A rather unique approach has been practised in Taiwan, where a large share of extension work is done through farmers' associations (Lionberger & Chang, 1970; Axinn & Thorat, 1972). Organized at provincial, county, and township levels, membership totaled 90 per cent of Taiwanese farmers. Extension education is done by agents employed by the farmers' associations at the township level and financed largely by the farmers themselves.

Unlike the small self-help groups discussed above, there are strong and institutionalized linkages with research and other services. The overall extension policy is defined by the government. On the other hand, the clientele is quite different: farms are highly modernized and extension advice is demand driven.

Present and future role of extension staff

Person-to-person communication has traditionally been the most important form of information transfer. Print media as well as radio and television were of a supplementary nature because they frequently lacked a target group or location specificity and information was not up-to-date. Revolutionary changes in communication technology have dramatically increased the speed and quality of information transfer and changed the role of extension workers in industrialized countries. Electronic communications systems may in part replace personal visits, and one of the major tasks of any agent will be to link her or his clients with other suppliers of information.

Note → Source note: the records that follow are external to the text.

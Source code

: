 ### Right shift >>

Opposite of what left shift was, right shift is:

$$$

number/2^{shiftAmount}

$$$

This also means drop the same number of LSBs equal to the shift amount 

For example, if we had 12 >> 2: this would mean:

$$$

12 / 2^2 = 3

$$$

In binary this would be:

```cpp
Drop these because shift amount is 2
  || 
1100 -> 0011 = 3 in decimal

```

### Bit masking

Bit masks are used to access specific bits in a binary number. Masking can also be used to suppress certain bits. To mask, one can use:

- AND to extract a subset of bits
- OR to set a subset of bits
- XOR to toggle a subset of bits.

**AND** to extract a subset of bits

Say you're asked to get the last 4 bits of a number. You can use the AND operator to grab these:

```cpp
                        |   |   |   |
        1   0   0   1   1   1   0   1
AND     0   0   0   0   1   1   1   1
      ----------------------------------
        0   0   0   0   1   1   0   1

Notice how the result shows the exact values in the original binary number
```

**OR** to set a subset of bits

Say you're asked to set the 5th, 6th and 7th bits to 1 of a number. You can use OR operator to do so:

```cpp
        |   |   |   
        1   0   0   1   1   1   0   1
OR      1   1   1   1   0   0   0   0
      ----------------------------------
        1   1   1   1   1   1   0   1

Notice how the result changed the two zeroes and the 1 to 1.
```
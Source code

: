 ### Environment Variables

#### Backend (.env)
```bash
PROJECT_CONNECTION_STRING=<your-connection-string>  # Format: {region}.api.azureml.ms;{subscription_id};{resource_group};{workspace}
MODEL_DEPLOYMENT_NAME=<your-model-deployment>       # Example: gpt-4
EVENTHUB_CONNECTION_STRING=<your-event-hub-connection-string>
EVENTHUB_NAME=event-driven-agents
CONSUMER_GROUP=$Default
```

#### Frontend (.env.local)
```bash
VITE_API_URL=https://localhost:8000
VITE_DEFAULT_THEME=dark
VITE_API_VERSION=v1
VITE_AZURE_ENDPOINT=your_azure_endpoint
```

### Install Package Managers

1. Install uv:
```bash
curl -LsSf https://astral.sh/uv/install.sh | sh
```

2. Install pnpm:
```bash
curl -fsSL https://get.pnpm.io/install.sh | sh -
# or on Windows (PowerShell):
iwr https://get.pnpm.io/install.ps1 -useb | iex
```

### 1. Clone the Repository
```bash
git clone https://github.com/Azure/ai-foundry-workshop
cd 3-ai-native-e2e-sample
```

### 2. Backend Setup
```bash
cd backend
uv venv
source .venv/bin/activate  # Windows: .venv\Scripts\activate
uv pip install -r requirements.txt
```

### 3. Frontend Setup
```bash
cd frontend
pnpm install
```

Notwithstanding the fact that their use is not restricted to industrialized countries, the fascination with modem communication means tends to obscure the fact that most extension personnel - 90 per cent of which are located in developing countries (FAO, 1990) - are working under extremely difficult and disadvantageous conditions. In fact, little has changed during the last two decades to remedy the basic ills, and the field agent is still the weakest link within the system.

There is a wide discrepancy between organizational goals and the potential of even well-trained and dedicated field staff. Early Indian community development activities covered close to fifty areas (from reclamation of wasteland to improved rural housing on a self-help basis), all to be administered by the local village-level worker (Dube, 1958, p. 19-21). Fieldwork in most developing countries is characterized by conditions that foster low morale: lack of mobility, virtually no equipment, and extremely low salaries. For many extension workers, tapping additional income sources is a question of physical survival. Quality performance is further impeded by low educational qualifications and lack of advancement possibilities (Swanson, Farner, & Bahal, 1990, p. 55-64).

While working conditions of extension personnel have deteriorated, expectations with regard to their role are increasing. They are no longer to be simply transmitters of technical knowledge. They are to practise participatory methods, recognize and respect gender issues, identify indigenous needs and problem solutions, and serve as a link to the world outside the village, to name but a few of the present topics. The emerging role is closer to that of a "socio-economic community worker" (Blackburn & Flaherty, 1994, p. 16) than a technical expert, but their training is insufficient for either.

The situation sketched above is well known and documented. The sheer dimension of the problem surpasses, however, the capacities of poorer countries, notably in Africa. Foreign-funded projects have addressed the issue in a piecemeal fashion and have often drained nonproject areas of personnel. Staff reductions on a national level have not even secured the status quo. Neither approach has solved the basic dilemma: insufficiency of material and human resources to reach universally accepted societal goals. Having to count on their own resources for extension, many countries will not be in a position to implement technology transfer, much less the more demanding strategy of human resource development. Regardless of specific extension approaches, there is no alternative to a strong international commitment to strengthening and revitalizing extension personnel resources.